### Work to be completed
Only the pictures are to be left out, and the rest of the entries should be reproduced exactly.

Stored dataset items
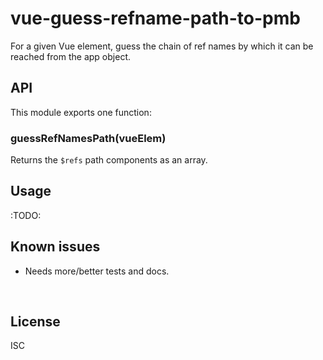 ﻿
<!--#echo json="package.json" key="name" underline="=" -->
vue-guess-refname-path-to-pmb
=============================
<!--/#echo -->

<!--#echo json="package.json" key="description" -->
For a given Vue element, guess the chain of ref names by which it can be
reached from the app object.
<!--/#echo -->



API
---

This module exports one function:

### guessRefNamesPath(vueElem)

Returns the `$refs` path components as an array.




Usage
-----

:TODO:



<!--#toc stop="scan" -->



Known issues
------------

* Needs more/better tests and docs.




&nbsp;


License
-------
<!--#echo json="package.json" key=".license" -->
ISC
<!--/#echo -->
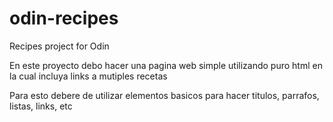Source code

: # odin-recipes
Recipes project for Odin

En este proyecto debo hacer una pagina web simple utilizando puro html en la cual incluya links a mutiples recetas

Para esto debere de utilizar elementos basicos para hacer titulos, parrafos, listas, links, etc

### Response to the exercise
 ﻿
<!--#echo json="package.json" key="name" underline="=" -->
vue-guess-refname-path-to-pmb
=============================
<!--/#echo -->

<!--#echo json="package.json" key="description" -->
For a given Vue element, guess the chain of ref names by which it can be
reached from the app object.
<!--/#echo -->



API
---

This module exports one function:

### guessRefNamesPath(vueElem)

Returns the `$refs` path components as an array.




Usage
-----

:TODO:



<!--#toc stop="scan" -->



Known issues
------------

* Needs more/better tests and docs.




&nbsp;


License
-------
<!--#echo json="package.json" key=".license" -->
ISC
<!--/#echo -->
Source code

: # odin-recipes
Recipes project for Odin

En este proyecto debo hacer una pagina web simple utilizando puro html en la cual incluya links a mutiples recetas

Para esto debere de utilizar elementos basicos para hacer titulos, parrafos, listas, links, etc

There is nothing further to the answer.